I used to hate it when me and Raymond were having a snooze on the beach and the ruddy tide came in. We always used to wake up when our feet got wet, and then you would be gathering your stuff as quick as you could before it got ruined. Newspapers, People’s Friend Magazines, Sandwiches, Finest Virginia Hand Rolling Tobacco… none of them are much use when they are soaked in seawater and covered in sand. Same as tights, they are never the same again when they have had their feet dipped in the sea. You are always going to end up with gritty bits between your toes after that somehow. Even if you put them through a boil wash. If you are going to nod off on the beach, it is always best to settle yourself above the high tide mark if you can. Either that or do it on a tall stone plinth. Then again, in my experience, it is never possibly to get comfy enough to nod off on the top of a tall stone plinth. So there you are.
Any road, like I said. The king of cups has courted the situation, and he looks comfortable enough with his lot. In fact he looks ruddy well serene if you ask me. He might have investments in the cargo of that ship.

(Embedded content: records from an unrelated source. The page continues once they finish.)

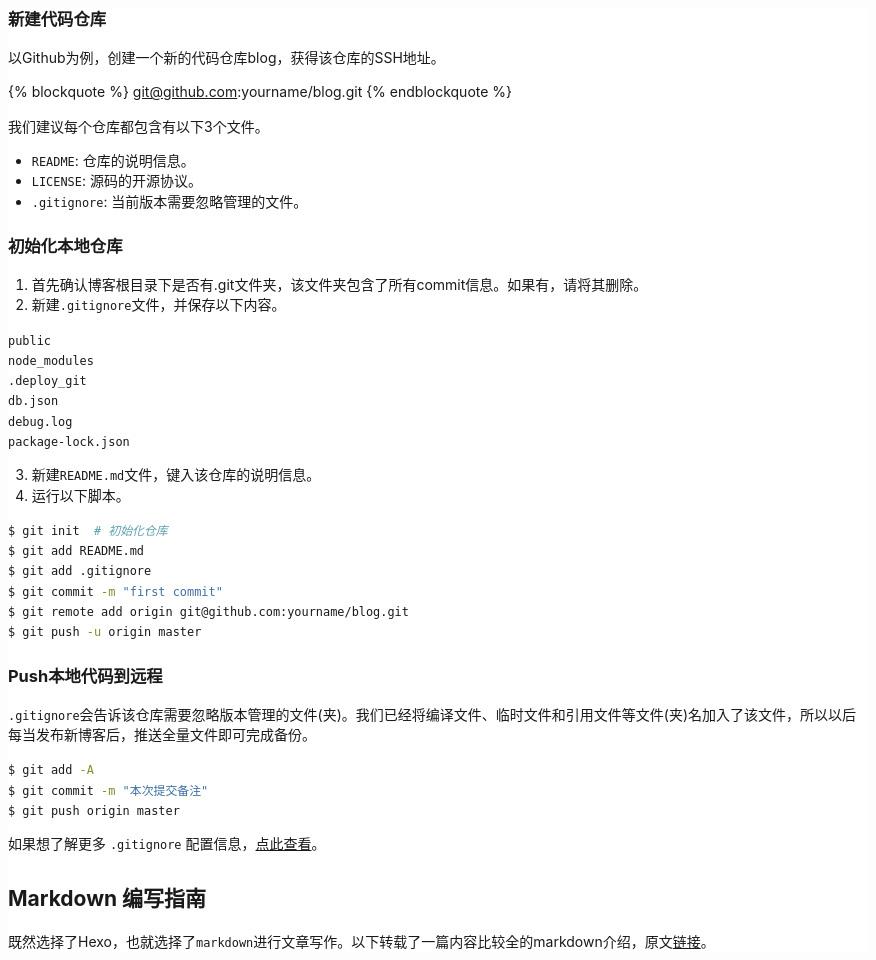 
### 新建代码仓库

以Github为例，创建一个新的代码仓库blog，获得该仓库的SSH地址。

{% blockquote %}
git@github.com:yourname/blog.git
{% endblockquote %}

我们建议每个仓库都包含有以下3个文件。

- `README`: 仓库的说明信息。
- `LICENSE`: 源码的开源协议。
- `.gitignore`: 当前版本需要忽略管理的文件。

### 初始化本地仓库

1. 首先确认博客根目录下是否有.git文件夹，该文件夹包含了所有commit信息。如果有，请将其删除。
2. 新建`.gitignore`文件，并保存以下内容。

```config blog/.gitignore
public
node_modules
.deploy_git
db.json
debug.log
package-lock.json
```

3. 新建`README.md`文件，键入该仓库的说明信息。
4. 运行以下脚本。

```bash
$ git init  # 初始化仓库
$ git add README.md
$ git add .gitignore
$ git commit -m "first commit"
$ git remote add origin git@github.com:yourname/blog.git
$ git push -u origin master
```

### Push本地代码到远程

`.gitignore`会告诉该仓库需要忽略版本管理的文件(夹)。我们已经将编译文件、临时文件和引用文件等文件(夹)名加入了该文件，所以以后每当发布新博客后，推送全量文件即可完成备份。

```bash
$ git add -A
$ git commit -m "本次提交备注"
$ git push origin master
```

如果想了解更多 `.gitignore` 配置信息，[点此查看](https://git-scm.com/docs/gitignore)。


## Markdown 编写指南

既然选择了Hexo，也就选择了`markdown`进行文章写作。以下转载了一篇内容比较全的markdown介绍，原文[链接](https://github.com/xirong/my-markdown/blob/master/readme.md)。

He might be depending on that fish for a decent meal at the end of the day, he is certainly depending on the tide not coming in any further, but he is not letting any of it stress him out, If he does have a copy of the People’s Friend Magazine, or a few sandwiches, he probably has them tucked away under his cloak in a sealed waterproof bag, and you can bet that he hasn’t got one of them mobilized telephones either, so if anyone wants to get in contact with him and give him anything to worry about. They are just going to have to wait.
Four things that you might do this week. (i) Relax. Be serene. Don’t worry about a thing. ‘Cause every little thing is gonna be alright. Well… in the long run it is, any road. Look at me.. Ive been dead nigh on twenty years and it all came up roses for me. (ii) Have a picnic. It doesn’t have to be on the beach. It doesn’t even have to be outside. You can have it in your car, or in your garden shed, or at a ruddy bus stop. There is something nice about having your sandwiches somewhere different for a change. I would swear that they even taste different. Try it and you’ll see what I mean. (iii) While you are at it, have a snooze somewhere different too. Outside, in your car, in your garden shed, or a ruddy bus stop. Perhaps even in the bath, so long as you are careful not to get yourself drownded or anything. I would swear that it actually feels different, Try at and you’ll see what I mean. If you really can’t nod off, try having three or four small sherries. They usually do the trick. (iv) Plan to be calm. Its easily done. Disconnect that ruddy telephone, turn the television off. Make as sure as possible that you are not going to be disturbed by high tides, or nosey neighbours, and enjoy a bit of peace. You deserve it. We all do.